* Rendered images with source text *
BEGIN
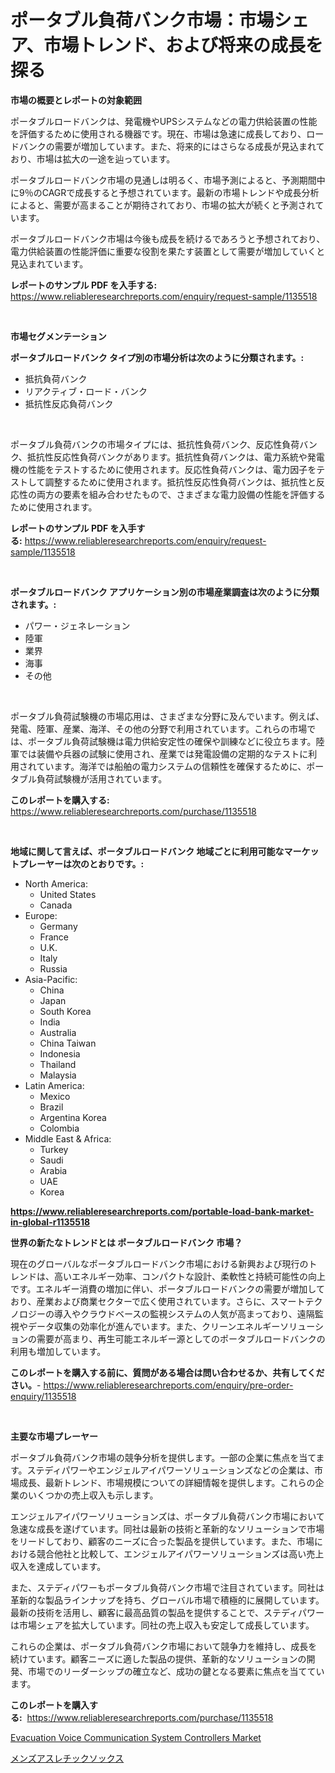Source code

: <p><h1>ポータブル負荷バンク市場：市場シェア、市場トレンド、および将来の成長を探る</h1></p><p><strong>市場の概要とレポートの対象範囲</strong></p>
<p><p>ポータブルロードバンクは、発電機やUPSシステムなどの電力供給装置の性能を評価するために使用される機器です。現在、市場は急速に成長しており、ロードバンクの需要が増加しています。また、将来的にはさらなる成長が見込まれており、市場は拡大の一途を辿っています。</p><p>ポータブルロードバンク市場の見通しは明るく、市場予測によると、予測期間中に9％のCAGRで成長すると予想されています。最新の市場トレンドや成長分析によると、需要が高まることが期待されており、市場の拡大が続くと予測されています。</p><p>ポータブルロードバンク市場は今後も成長を続けるであろうと予想されており、電力供給装置の性能評価に重要な役割を果たす装置として需要が増加していくと見込まれています。</p></p>
<p><strong>レポートのサンプル PDF を入手する:</strong> <a href="https://www.reliableresearchreports.com/enquiry/request-sample/1135518">https://www.reliableresearchreports.com/enquiry/request-sample/1135518</a></p>
<p>&nbsp;</p>
<p><strong>市場セグメンテーション</strong></p>
<p><strong>ポータブルロードバンク タイプ別の市場分析は次のように分類されます。:</strong></p>
<p><ul><li>抵抗負荷バンク</li><li>リアクティブ・ロード・バンク</li><li>抵抗性反応負荷バンク</li></ul></p>
<p>&nbsp;</p>
<p><p>ポータブル負荷バンクの市場タイプには、抵抗性負荷バンク、反応性負荷バンク、抵抗性反応性負荷バンクがあります。抵抗性負荷バンクは、電力系統や発電機の性能をテストするために使用されます。反応性負荷バンクは、電力因子をテストして調整するために使用されます。抵抗性反応性負荷バンクは、抵抗性と反応性の両方の要素を組み合わせたもので、さまざまな電力設備の性能を評価するために使用されます。</p></p>
<p><strong>レポートのサンプル PDF を入手する:</strong>&nbsp;<a href="https://www.reliableresearchreports.com/enquiry/request-sample/1135518">https://www.reliableresearchreports.com/enquiry/request-sample/1135518</a></p>
<p>&nbsp;</p>
<p><strong> ポータブルロードバンク アプリケーション別の市場産業調査は次のように分類されます。:</strong></p>
<p><ul><li>パワー・ジェネレーション</li><li>陸軍</li><li>業界</li><li>海事</li><li>その他</li></ul></p>
<p>&nbsp;</p>
<p><p>ポータブル負荷試験機の市場応用は、さまざまな分野に及んでいます。例えば、発電、陸軍、産業、海洋、その他の分野で利用されています。これらの市場では、ポータブル負荷試験機は電力供給安定性の確保や訓練などに役立ちます。陸軍では装備や兵器の試験に使用され、産業では発電設備の定期的なテストに利用されています。海洋では船舶の電力システムの信頼性を確保するために、ポータブル負荷試験機が活用されています。</p></p>
<p><strong>このレポートを購入する:</strong>&nbsp; <a href="https://www.reliableresearchreports.com/purchase/1135518">https://www.reliableresearchreports.com/purchase/1135518</a></p>
<p>&nbsp;</p>
<p><strong>地域に関して言えば、ポータブルロードバンク 地域ごとに利用可能なマーケットプレーヤーは次のとおりです。:</strong></p>
<p><ul>
    <li>
        North America:
        <ul>
            <li>United States</li>
            <li>Canada</li>
        </ul>
    </li>
    <li>
        Europe:
        <ul>
            <li>Germany</li>
            <li>France</li>
            <li>U.K.</li>
            <li>Italy</li>
            <li>Russia</li>
        </ul>
    </li>
    <li>
        Asia-Pacific:
        <ul>
            <li>China</li>
            <li>Japan</li>
            <li>South Korea</li>
            <li>India</li>
            <li>Australia</li>
            <li>China Taiwan</li>
            <li>Indonesia</li>
            <li>Thailand</li>
            <li>Malaysia</li>
        </ul>
    </li>
    <li>
        Latin America:
        <ul>
            <li>Mexico</li>
            <li>Brazil</li>
            <li>Argentina Korea</li>
            <li>Colombia</li>
        </ul>
    </li>
    <li>
        Middle East & Africa:
        <ul>
            <li>Turkey</li>
            <li>Saudi</li>
            <li>Arabia</li>
            <li>UAE</li>
            <li>Korea</li>
        </ul>
    </li>
    </ul></p>
<p><strong><a href="https://www.reliableresearchreports.com/portable-load-bank-market-in-global-r1135518">https://www.reliableresearchreports.com/portable-load-bank-market-in-global-r1135518</a></strong>&nbsp;</p>
<p><strong>世界の新たなトレンドとは ポータブルロードバンク 市場？</strong></p>
<p><p>現在のグローバルなポータブルロードバンク市場における新興および現行のトレンドは、高いエネルギー効率、コンパクトな設計、柔軟性と持続可能性の向上です。エネルギー消費の増加に伴い、ポータブルロードバンクの需要が増加しており、産業および商業セクターで広く使用されています。さらに、スマートテクノロジーの導入やクラウドベースの監視システムの人気が高まっており、遠隔監視やデータ収集の効率化が進んでいます。また、クリーンエネルギーソリューションの需要が高まり、再生可能エネルギー源としてのポータブルロードバンクの利用も増加しています。</p></p>
<p><strong>このレポートを購入する前に、質問がある場合は問い合わせるか、共有してください。</strong>- <a href="https://www.reliableresearchreports.com/enquiry/pre-order-enquiry/1135518">https://www.reliableresearchreports.com/enquiry/pre-order-enquiry/1135518</a></p>
<p>&nbsp;</p>
<p><strong>主要な市場プレーヤー</strong></p>
<p><p>ポータブル負荷バンク市場の競争分析を提供します。一部の企業に焦点を当てます。ステディパワーやエンジェルアイパワーソリューションズなどの企業は、市場成長、最新トレンド、市場規模についての詳細情報を提供します。これらの企業のいくつかの売上収入も示します。</p><p>エンジェルアイパワーソリューションズは、ポータブル負荷バンク市場において急速な成長を遂げています。同社は最新の技術と革新的なソリューションで市場をリードしており、顧客のニーズに合った製品を提供しています。また、市場における競合他社と比較して、エンジェルアイパワーソリューションズは高い売上収入を達成しています。</p><p>また、ステディパワーもポータブル負荷バンク市場で注目されています。同社は革新的な製品ラインナップを持ち、グローバル市場で積極的に展開しています。最新の技術を活用し、顧客に最高品質の製品を提供することで、ステディパワーは市場シェアを拡大しています。同社の売上収入も安定して成長しています。</p><p>これらの企業は、ポータブル負荷バンク市場において競争力を維持し、成長を続けています。顧客ニーズに適した製品の提供、革新的なソリューションの開発、市場でのリーダーシップの確立など、成功の鍵となる要素に焦点を当てています。</p></p>
<p><strong>このレポートを購入する:</strong>&nbsp;&nbsp;<a href="https://www.reliableresearchreports.com/purchase/1135518">https://www.reliableresearchreports.com/purchase/1135518</a></p>
<p><p><a href="https://invited-way-688.notion.site/Evacuation-Voice-Communication-System-Controllers-Market-Analysis-and-Sze-Forecasted-for-period-from-0956b0bb019a4ed49e17a81595c0efea">Evacuation Voice Communication System Controllers Market</a></p><p><a href="https://github.com/adcxff01450218/Market-Research-Report-List-1/blob/main/189811426494.md">メンズアスレチックソックス</a></p></p>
END
* Activity *
Copy the lines of the entries above that mention "を入手する".

* Expected output *
<p><strong>レポートのサンプル PDF を入手する:</strong> <a href="https://www.reliableresearchreports.com/enquiry/request-sample/1135518">https://www.reliableresearchreports.com/enquiry/request-sample/1135518</a></p>
<p><strong>レポートのサンプル PDF を入手する:</strong>&nbsp;<a href="https://www.reliableresearchreports.com/enquiry/request-sample/1135518">https://www.reliableresearchreports.com/enquiry/request-sample/1135518</a></p>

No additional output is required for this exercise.